Here's one of doubtless many first-hand accounts of escape to come... It's pretty fucked up. Wasn't there supposed to be a little bit of a grace period, like more than 24 hours, before the world went all Mad Max on us?

Sean Carmack:

With the looting beginning, Ann Mike and I start discussing whether evacuating might be a good idea now that the storm is over and the looting is beginning. There are still reservations about whether the car is road-worthy and whether there's enough gas. A few moments later, a pick-up truck full of thugs comes rolling up the street, yelling "Get out!" Not a friendly kind of "Hey, you should get somewhere safe" but more of a "Get the fuck out so we can take over". [...]

Overnight we'd also heard that 40,000 troops are on the way and should be in today, on Wednesday. Boy THAT was a lie. We hear Bush's speech, thanking the local government and promising all these "assets" are coming in. Meanwhile, all we want for Christmas is to see an APC rolling down the street with an M60, but no dice. [...]

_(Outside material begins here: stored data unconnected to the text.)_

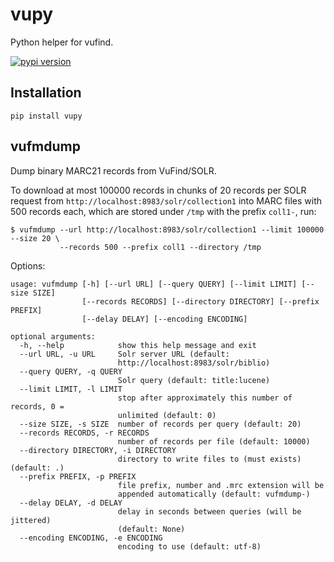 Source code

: vupy
====

Python helper for vufind.

[![pypi version](http://img.shields.io/pypi/v/vupy.svg?style=flat)](https://pypi.python.org/pypi/vupy)

Installation
------------

    pip install vupy


vufmdump
--------

Dump binary MARC21 records from VuFind/SOLR.

To download at most 100000 records in chunks of 20 records per SOLR request
from `http://localhost:8983/solr/collection1` into MARC files with 500 records
each, which are stored under `/tmp` with the prefix `coll1-`, run:

    $ vufmdump --url http://localhost:8983/solr/collection1 --limit 100000 --size 20 \
               --records 500 --prefix coll1 --directory /tmp


Options:

    usage: vufmdump [-h] [--url URL] [--query QUERY] [--limit LIMIT] [--size SIZE]
                    [--records RECORDS] [--directory DIRECTORY] [--prefix PREFIX]
                    [--delay DELAY] [--encoding ENCODING]

    optional arguments:
      -h, --help            show this help message and exit
      --url URL, -u URL     Solr server URL (default:
                            http://localhost:8983/solr/biblio)
      --query QUERY, -q QUERY
                            Solr query (default: title:lucene)
      --limit LIMIT, -l LIMIT
                            stop after approximately this number of records, 0 =
                            unlimited (default: 0)
      --size SIZE, -s SIZE  number of records per query (default: 20)
      --records RECORDS, -r RECORDS
                            number of records per file (default: 10000)
      --directory DIRECTORY, -i DIRECTORY
                            directory to write files to (must exists) (default: .)
      --prefix PREFIX, -p PREFIX
                            file prefix, number and .mrc extension will be
                            appended automatically (default: vufmdump-)
      --delay DELAY, -d DELAY
                            delay in seconds between queries (will be jittered)
                            (default: None)
      --encoding ENCODING, -e ENCODING
                            encoding to use (default: utf-8)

On his way out the door he tells me he should be about ten minutes. About an hour later he finally comes back... apparently there are kids no older than 14 riding around on the streets packing 9mm's and shooting at people. He decided to wait for that shit to clear out before heading back. Also, an old man had been walking his dog at 6am and was beaten to death on the street a couple of blocks away, for really no good reason.

After hearing what life is like in the prison-camp-like evacuation centers, it's not at all surprising to me that so many people still in the city are choosing the devil they know:

Scores Refusing to Evacuate:

Out on Interstate 10, where a flooded highway exit served as a ramp to launch rescue boats, search crews said hundreds of people had declined to be rescued over the past two days. One Texas crew operating east of the interstate was turned way by 450 people living in houses surrounded by water.

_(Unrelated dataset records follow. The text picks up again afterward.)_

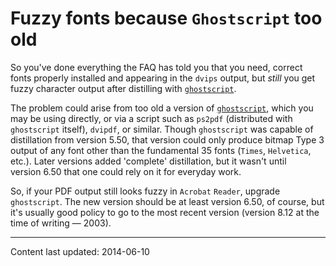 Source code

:# Fuzzy fonts because `Ghostscript` too old




So you've done everything the FAQ has told you that you need,
correct fonts properly installed and appearing in the `dvips`
output, but _still_ you get fuzzy character output after
distilling with [`ghostscript`](http://www.ghostscript.com/).


The problem could arise from too old a version of
[`ghostscript`](http://www.ghostscript.com/), which you
may be using directly, or via a
script such as `ps2pdf` (distributed with
`ghostscript` itself), `dvipdf`, or similar.
Though `ghostscript` was capable of distillation from
version&nbsp;5.50, that version could only produce bitmap Type&nbsp;3 output of
any font other than the fundamental 35&nbsp;fonts (`Times`,
`Helvetica`, etc.).  Later versions added 'complete'
distillation, but it wasn't until version&nbsp;6.50 that one could rely on
it for everyday work.


So, if your PDF  output still looks fuzzy in `Acrobat`
`Reader`, upgrade `ghostscript`.  The new version
should be at least version&nbsp;6.50, of course, but it's usually good
policy to go to the most recent version (version&nbsp;8.12 at the time of
writing&nbsp;&mdash; 2003).



----
Content last updated: 2014-06-10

"They have water up to the porch, but they don't want to go," Parker said. "They sit up on the second floor and say: 'We got food. We got water. We're staying.'" Parker said his crews had no authority to forcibly remove anyone, but had passed the information on to state and city agencies.

Nagin has said the city will remove all residents. He has not provided details on how or when the process would be carried out. But Riley warned Monday that officials were considering "stopping food drops" to the stragglers to increase the pressure on them to leave.